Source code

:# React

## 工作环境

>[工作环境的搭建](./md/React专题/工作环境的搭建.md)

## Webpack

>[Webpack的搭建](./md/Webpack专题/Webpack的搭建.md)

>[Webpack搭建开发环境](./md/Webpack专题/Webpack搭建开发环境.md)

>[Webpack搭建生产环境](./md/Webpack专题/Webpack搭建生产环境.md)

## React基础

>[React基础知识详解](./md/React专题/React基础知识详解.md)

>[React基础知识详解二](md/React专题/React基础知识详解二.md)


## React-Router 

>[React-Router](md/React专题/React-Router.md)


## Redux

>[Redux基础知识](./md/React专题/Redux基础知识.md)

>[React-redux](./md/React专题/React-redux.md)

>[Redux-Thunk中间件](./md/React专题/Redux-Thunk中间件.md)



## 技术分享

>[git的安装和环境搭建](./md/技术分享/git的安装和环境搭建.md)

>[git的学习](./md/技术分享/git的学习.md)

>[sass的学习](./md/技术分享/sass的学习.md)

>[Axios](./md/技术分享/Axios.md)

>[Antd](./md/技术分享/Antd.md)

## [Task directions]
The full listing above needs to be retyped exactly.

## [Solution for this problem]
Source code

:# React

## 工作环境

>[工作环境的搭建](./md/React专题/工作环境的搭建.md)

## Webpack

>[Webpack的搭建](./md/Webpack专题/Webpack的搭建.md)

>[Webpack搭建开发环境](./md/Webpack专题/Webpack搭建开发环境.md)

>[Webpack搭建生产环境](./md/Webpack专题/Webpack搭建生产环境.md)

## React基础

>[React基础知识详解](./md/React专题/React基础知识详解.md)

>[React基础知识详解二](md/React专题/React基础知识详解二.md)


## React-Router 

>[React-Router](md/React专题/React-Router.md)


## Redux

>[Redux基础知识](./md/React专题/Redux基础知识.md)

>[React-redux](./md/React专题/React-redux.md)

>[Redux-Thunk中间件](./md/React专题/Redux-Thunk中间件.md)



## 技术分享

>[git的安装和环境搭建](./md/技术分享/git的安装和环境搭建.md)

>[git的学习](./md/技术分享/git的学习.md)

>[sass的学习](./md/技术分享/sass的学习.md)

>[Axios](./md/技术分享/Axios.md)

>[Antd](./md/技术分享/Antd.md)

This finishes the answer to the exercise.